Long ago a vanished species left relics of its civilisation strewn across the galaxy. Dubbed 'Angels' by humanity, this species possessed an almost god-like technology, including time and space distorting machines, miraculous bio-ware and nanotech, and immense teleportation hubs, including one in our own solar system. These hubs, the 'Angel Stations' are eagerly seized upon by humanity in its leap for the stars, while intrepid scientists and archaeologists dig deeper and deeper into abandoned Angel ruins searching for more techno-marvels.

Humanity, however, doesn't weather the transition into a space-travelling society all that smoothly. Earth groans under an ever-swelling population, while its ecology creaks and founders under manmade problems and Angel biotech plagues gone wrong and escaped from the lab. Fundamentalist religious cults, mingled with genetic meddling, lead to some extremely disturbing results and in a world where central authority seems to have pretty much collapsed the result is a weird melange of conspiracy and anarchy.

The only thing that humanity seems to have got right is its policy towards the one sentient species its interstellar explorations have revealed. The Kaspians, an iron-age society of dog-like aliens, dwelling much closer to the galactic core than humanity, have been strictly quarantined, while a large community of scientists watches their slow development by remote viewing means. Inevitably this situation is unstable. There are intimations of approaching disaster, a galaxy-wide cataclysm, and it seems the only answer to this apocalypse may be buried amidst lost Angel ruins on embargoed Kaspar...

Gibson's book traces the struggles played out on Kaspar's surface and in orbit, between genetically altered supermen, between scientists and military, and between the fundamentalist cultists who will stop at nothing to seize what they proclaim will be a new Eden for humanity (their humanity that is) no matter what the cost. Anyone who knows the genre will thus easily recognise themes that have dominated the work of recent writers like Vernor Vinge and, most particularly, Alastair Reynolds.

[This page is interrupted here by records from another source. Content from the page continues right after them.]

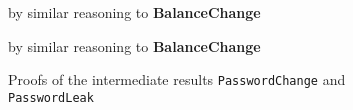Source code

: \begin{figure}[t]
\begin{proofexample}
	{
			{by similar reasoning to \textbf{BalanceChange}}
	}
\endproofsteps
\end{proofexample}
\begin{proofexample}
	{
			{by similar reasoning to \textbf{BalanceChange}}
	}
\endproofsteps
\end{proofexample}
\caption{Proofs of the intermediate results \texttt{PasswordChange} and \texttt{PasswordLeak}}
\end{figure}

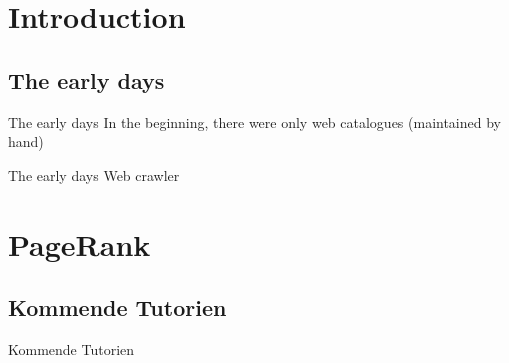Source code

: \documentclass[usepdftitle=false,hyperref={pdfpagelabels=false}]{beamer}
\begin{document}
\title{\titleText}
\subtitle{History, Algorithm}
\author{\tutor}
\date{\today}
\subject{Programmieren}

\frame{\titlepage}



\section{Introduction}
\subsection{The early days}
\begin{frame}{The early days}
    In the beginning, there were only web catalogues (maintained by hand)
\end{frame}

\begin{frame}{The early days}
    Web crawler
\end{frame}

\section{PageRank}
\subsection{Kommende Tutorien}
\begin{frame}{Kommende Tutorien}

\end{frame}

\end{document}

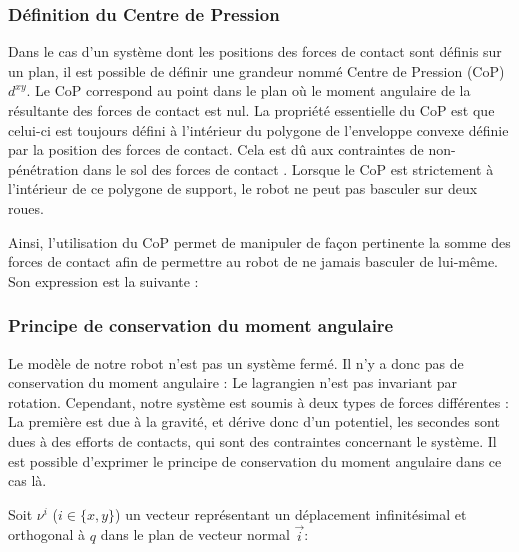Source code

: 			\subsubsection{Définition du Centre de Pression}
			
				Dans le cas d'un système dont les positions des forces de contact sont définis sur un plan, il est possible de définir une grandeur nommé Centre de Pression (CoP) $d^{xy}$.
				Le CoP correspond au point dans le plan où le moment angulaire de la résultante des forces de contact est nul.
				La propriété essentielle du CoP est que celui-ci est toujours défini à l'intérieur du polygone de l'enveloppe convexe définie par la position des forces de contact.
				Cela est dû aux contraintes de non-pénétration dans le sol des forces de contact .
				Lorsque le CoP est strictement à l'intérieur de ce polygone de support, le robot ne peut pas basculer sur deux roues.
				
				Ainsi, l'utilisation du CoP permet de manipuler de façon pertinente la somme des forces de contact afin de permettre au robot de ne jamais basculer de lui-même.
				Son expression est la suivante :
				
			
			\subsubsection{Principe de conservation du moment angulaire}
			
				Le modèle de notre robot n'est pas un système fermé. Il n'y a donc pas de conservation du moment angulaire : Le lagrangien n'est pas invariant par rotation.
				Cependant, notre système est soumis à deux types de forces différentes : La première est due à la gravité, et dérive donc d'un potentiel, les secondes sont dues à des efforts de contacts, qui sont des contraintes concernant le système.
				Il est possible d'exprimer le principe de conservation du moment angulaire dans ce cas là.
				
				Soit $\nu^i$ ($i\in\{x, y\}$) un vecteur représentant un déplacement infinitésimal et orthogonal à $q$ dans le plan de vecteur normal $\vec{i}$:
				
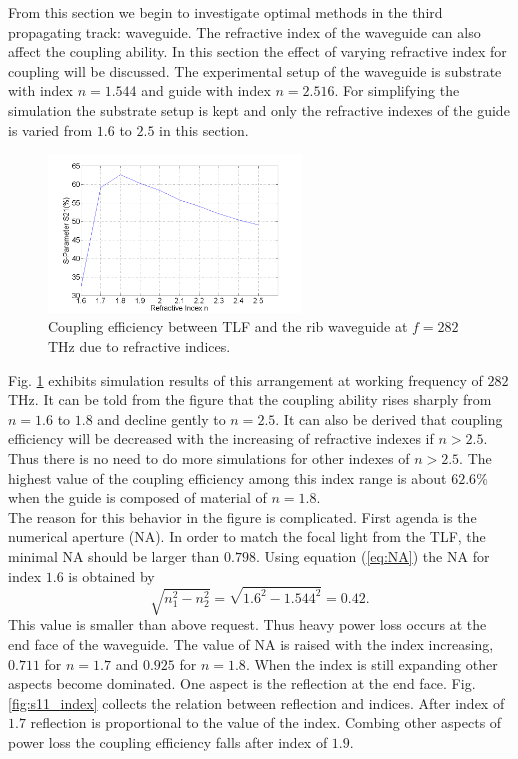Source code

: From this section we begin to investigate optimal methods in the third propagating track: waveguide. The refractive index of the waveguide can also affect the coupling ability. In this section the effect of varying refractive index for coupling will be discussed. The experimental setup of the waveguide is substrate with index $n=1.544$ and guide with index $n=2.516$. For simplifying the simulation the substrate setup is kept and only the refractive indexes of the guide is varied from $1.6$ to $2.5$ in this section.\\

\begin{figure}[!ht]
\centering
\includegraphics[width=0.6\textwidth]{bilder/s21_refractive_index}
\caption{Coupling efficiency between TLF and the rib waveguide at $f=282$THz due to refractive indices.}
\label{fig:refractive_index}
\end{figure}
Fig. \ref{fig:refractive_index} exhibits simulation results of this arrangement at working frequency of $282$ THz. It can be told from the figure that the coupling ability rises sharply from $n=1.6$ to $1.8$ and decline gently to $n=2.5$. It can also be derived that coupling efficiency will be decreased with the increasing of refractive indexes if $n>2.5$. Thus there is no need to do more simulations for other indexes of $n>2.5$. The highest value of the coupling efficiency among this index range is about $62.6\%$ when the guide is composed of material of $n=1.8$.\\

The reason for this behavior in the figure is complicated. First agenda is the numerical aperture (NA). In order to match the focal light from the TLF, the minimal NA should be larger than $0.798$. Using equation (\ref{eq:NA}) the NA for index $1.6$ is obtained by
\begin{equation*}
\sqrt{n_{1}^2-n_{2}^2}=\sqrt{1.6^2-1.544^2}=0.42.
\end{equation*}
This value is smaller than above request. Thus heavy power loss occurs at the end face of the waveguide. The value of NA is raised with the index increasing, $0.711$ for $n=1.7$ and $0.925$ for $n=1.8$.  When the index is still expanding other aspects become dominated. One aspect is the reflection at the end face. Fig. \ref{fig:s11_index} collects the relation between reflection and indices. After index of $1.7$ reflection is proportional to the value of the index. Combing other aspects of power loss the coupling efficiency falls after index of $1.9$.\\
  

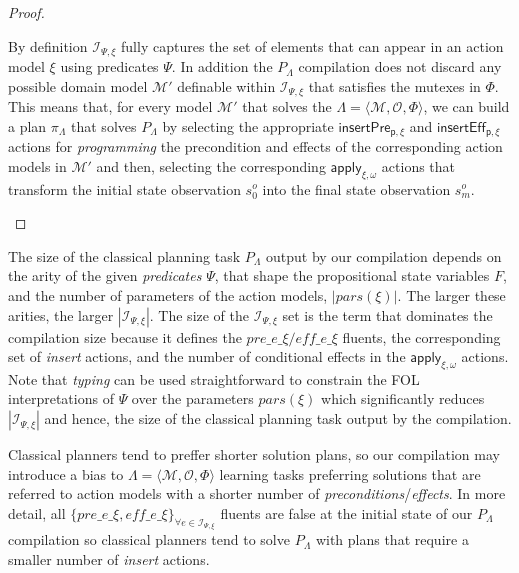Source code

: \documentclass{article}
\newcommand{\tup}[1]{{\langle #1 \rangle}}
\begin{document}
\begin{proof}[Proof]
\begin{small}
By definition ${\mathcal I}_{\Psi,\xi}$ fully captures the set of elements that can appear in an action model $\xi$ using predicates $\Psi$. In addition the $P_{\Lambda}$ compilation does not discard any possible domain model $\mathcal{M}'$ definable within ${\mathcal I}_{\Psi,\xi}$ that satisfies the mutexes in $\Phi$. This means that, for every model $\mathcal{M}'$ that solves the $\Lambda=\tup{\mathcal{M},{\mathcal O},\Phi}$, we can build a plan $\pi_{\Lambda}$ that solves $P_{\Lambda}$ by selecting the appropriate $\mathsf{insertPre_{p,\xi}}$ and $\mathsf{insertEff_{p,\xi}}$ actions for {\em programming} the precondition and effects of the corresponding action models in $\mathcal{M}'$ and then, selecting the corresponding $\mathsf{apply_{\xi,\omega}}$ actions that transform the initial state observation $s_0^o$ into the final state observation $s_m^o$.
\end{small}
\end{proof}

The size of the classical planning task $P_{\Lambda}$ output by our compilation depends on the arity of the given {\em predicates} $\Psi$, that shape the propositional state variables $F$, and the number of parameters of the action models, $|pars(\xi)|$. The larger these arities, the larger $|{\mathcal I}_{\Psi,\xi}|$. The size of the ${\mathcal I}_{\Psi,\xi}$ set is the term that dominates the compilation size because it defines the $pre\_e\_\xi/eff\_e\_\xi$ fluents, the corresponding set of {\em insert} actions, and the number of conditional effects in the $\mathsf{apply_{\xi,\omega}}$ actions. Note that {\em typing} can be used straightforward to constrain the FOL interpretations of $\Psi$ over the parameters $pars(\xi)$ which significantly reduces $|{\mathcal I}_{\Psi,\xi}|$ and hence, the size of the classical planning task output by the compilation.

Classical planners tend to preffer shorter solution plans, so our compilation may introduce a bias to $\Lambda=\tup{\mathcal{M},{\mathcal O},\Phi}$ learning tasks preferring solutions that are referred to action models with a shorter number of {\em preconditions}/{\em effects}. In more detail, all $\{pre\_e\_\xi, eff\_e\_\xi\}_{\forall e\in{\mathcal I}_{\Psi,\xi}}$ fluents are false at the initial state of our $P_\Lambda$ compilation so classical planners tend to solve $P_\Lambda$ with plans that require a smaller number of {\em insert} actions.
\end{document}
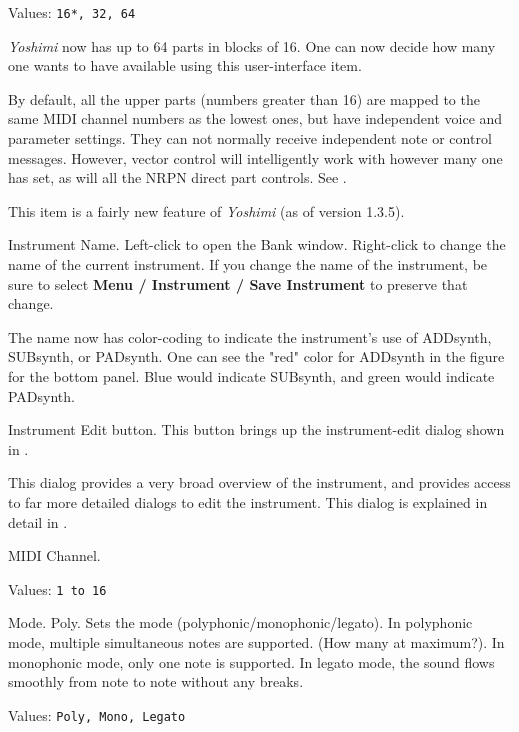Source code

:    Values: \texttt{16*, 32, 64}

   \textsl{Yoshimi} now has up to 64 parts in blocks of 16. One can now
   decide how many one wants to have available using this user-interface
   item.

   By default, all the upper parts (numbers greater than 16)
   are mapped to the same MIDI channel
   numbers as the lowest ones, but have independent voice and parameter
   settings. They can not normally receive independent note or control
   messages. However, vector control will intelligently work with however
   many one has set, as will all the NRPN direct part controls.
   See .

   This item is a fairly new feature of \textsl{Yoshimi} (as of version
   1.3.5).
   
   Instrument Name.
   Left-click to open the Bank window.
   Right-click to change the name of the current instrument.
   If you change the name of the instrument, be sure to select
   \textbf{Menu / Instrument / Save Instrument} to preserve that change.

   The name now has color-coding to indicate the instrument's use of
   ADDsynth, SUBsynth, or PADsynth.  One can see the "red" color for ADDsynth
   in the figure for the bottom panel.  Blue would indicate SUBsynth, and
   green would indicate PADsynth.

   Instrument Edit button.
   This button brings up the instrument-edit dialog shown in
   .

   This dialog provides a very broad overview of the instrument, and
   provides access to far more detailed dialogs to edit the instrument.
   This dialog is explained in detail in
   .

   MIDI Channel.

   Values: \texttt{1 to 16}

   Mode. Poly.
   Sets the mode (polyphonic/monophonic/legato).
   In polyphonic mode, multiple simultaneous notes are supported.
   (How many at maximum?).
   In monophonic mode, only one note is supported.
   In legato mode, the sound flows smoothly from note to note without
   any breaks.

   Values: \texttt{Poly, Mono, Legato}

So, how does the story read? Well, it begins with promise. Gibson shows an initially sure hand with the techno-speak of contemporary science fiction. He sets up a few good scenes in Earth's slum arcologies, and there's one very convincing fight, featuring a sonic slammer that does quite spectacularly nasty things to its victim. Thereafter, however, the novel gradually but inexorably winds down. Gibson never quite recaptures the vividness of his opening. His characters, despite the many crises they have to negotiate, almost never strike a chord of anxiety or sympathy with the reader. Possibly this is because they are all such serious people; the novel is strikingly lacking in wit.

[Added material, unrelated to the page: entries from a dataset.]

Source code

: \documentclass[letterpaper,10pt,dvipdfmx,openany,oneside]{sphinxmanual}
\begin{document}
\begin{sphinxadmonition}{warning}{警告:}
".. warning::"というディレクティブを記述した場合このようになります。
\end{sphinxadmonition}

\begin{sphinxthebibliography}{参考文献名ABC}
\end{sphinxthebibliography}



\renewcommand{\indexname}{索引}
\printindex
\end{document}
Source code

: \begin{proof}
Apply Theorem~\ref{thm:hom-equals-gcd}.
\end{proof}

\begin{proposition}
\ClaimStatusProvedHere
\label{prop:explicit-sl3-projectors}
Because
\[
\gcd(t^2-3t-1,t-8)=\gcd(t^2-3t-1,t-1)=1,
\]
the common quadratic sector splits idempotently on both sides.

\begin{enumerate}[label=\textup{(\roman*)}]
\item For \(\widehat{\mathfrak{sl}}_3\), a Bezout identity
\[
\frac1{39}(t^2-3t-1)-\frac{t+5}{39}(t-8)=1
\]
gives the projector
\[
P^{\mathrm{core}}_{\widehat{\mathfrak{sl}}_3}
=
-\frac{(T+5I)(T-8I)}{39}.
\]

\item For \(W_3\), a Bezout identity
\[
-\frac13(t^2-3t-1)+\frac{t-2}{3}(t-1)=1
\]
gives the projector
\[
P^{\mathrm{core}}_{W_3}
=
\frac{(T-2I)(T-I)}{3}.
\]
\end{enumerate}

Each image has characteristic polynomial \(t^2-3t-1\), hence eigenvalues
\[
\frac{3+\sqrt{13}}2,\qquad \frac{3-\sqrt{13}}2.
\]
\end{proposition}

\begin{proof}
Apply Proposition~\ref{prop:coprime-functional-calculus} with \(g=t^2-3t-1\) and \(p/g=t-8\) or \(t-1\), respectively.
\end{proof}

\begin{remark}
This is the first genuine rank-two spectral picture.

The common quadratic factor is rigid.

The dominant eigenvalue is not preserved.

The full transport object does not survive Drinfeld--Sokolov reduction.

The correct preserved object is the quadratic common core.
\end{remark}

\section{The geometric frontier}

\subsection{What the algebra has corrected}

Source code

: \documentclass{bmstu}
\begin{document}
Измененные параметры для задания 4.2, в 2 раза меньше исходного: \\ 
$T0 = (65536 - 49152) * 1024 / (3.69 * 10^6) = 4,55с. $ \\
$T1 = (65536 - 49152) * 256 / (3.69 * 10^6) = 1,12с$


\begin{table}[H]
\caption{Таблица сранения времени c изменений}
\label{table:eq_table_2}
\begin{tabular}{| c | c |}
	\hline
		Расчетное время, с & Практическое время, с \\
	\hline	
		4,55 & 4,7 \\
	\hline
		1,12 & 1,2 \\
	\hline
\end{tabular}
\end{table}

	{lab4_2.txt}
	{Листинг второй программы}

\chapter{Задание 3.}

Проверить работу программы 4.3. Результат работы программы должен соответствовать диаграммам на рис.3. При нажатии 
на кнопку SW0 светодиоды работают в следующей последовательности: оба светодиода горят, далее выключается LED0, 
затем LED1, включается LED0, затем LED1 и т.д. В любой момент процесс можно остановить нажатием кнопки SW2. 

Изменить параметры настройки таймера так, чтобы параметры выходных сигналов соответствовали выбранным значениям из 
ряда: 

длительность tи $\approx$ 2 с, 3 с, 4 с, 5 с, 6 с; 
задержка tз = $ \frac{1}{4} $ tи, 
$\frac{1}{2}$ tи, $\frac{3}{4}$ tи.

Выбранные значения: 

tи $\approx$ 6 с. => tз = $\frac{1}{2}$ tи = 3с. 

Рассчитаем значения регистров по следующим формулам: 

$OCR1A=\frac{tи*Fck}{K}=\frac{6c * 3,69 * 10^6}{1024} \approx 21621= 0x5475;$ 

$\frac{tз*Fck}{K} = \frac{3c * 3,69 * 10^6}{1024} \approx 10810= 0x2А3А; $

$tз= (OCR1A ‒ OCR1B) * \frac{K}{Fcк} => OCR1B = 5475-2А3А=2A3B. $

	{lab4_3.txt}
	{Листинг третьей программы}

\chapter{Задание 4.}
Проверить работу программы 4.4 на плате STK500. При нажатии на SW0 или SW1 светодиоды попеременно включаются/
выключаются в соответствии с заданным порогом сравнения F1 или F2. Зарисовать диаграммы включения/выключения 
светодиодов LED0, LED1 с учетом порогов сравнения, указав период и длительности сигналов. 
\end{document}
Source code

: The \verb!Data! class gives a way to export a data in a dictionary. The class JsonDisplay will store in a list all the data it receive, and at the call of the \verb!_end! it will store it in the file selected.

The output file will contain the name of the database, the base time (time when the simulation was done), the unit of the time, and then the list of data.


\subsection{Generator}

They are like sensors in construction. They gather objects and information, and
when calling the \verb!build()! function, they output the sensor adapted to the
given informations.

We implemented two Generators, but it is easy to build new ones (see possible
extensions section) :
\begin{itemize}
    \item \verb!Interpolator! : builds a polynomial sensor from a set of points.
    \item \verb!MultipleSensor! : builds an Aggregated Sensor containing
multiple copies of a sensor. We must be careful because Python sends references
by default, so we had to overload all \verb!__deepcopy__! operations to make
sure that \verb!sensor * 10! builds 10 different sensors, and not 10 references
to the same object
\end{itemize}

Pace and plot are also unsatisfying. The story does not accelerate to its final´┐Ż, it strolls, then it ambles, then it dawdles, and there is nothing new here in terms of the factions or individuals struggling with each other, or in the causes for which they struggle. The technology too is uninteresting. Angel tech operates at such an elevated level that, to quote Arthur C. Clarke, it is "indistinguishable from magic," while most human technology is issued straight from the Science Fiction Writers' general store. Items like ceramic guns (intended to foil security scans) are passé nowadays. Sadly, at the end, one has to conclude that Gibson has nothing new to say, and that he tells his story in a manner at once lackadaisical and over-earnest.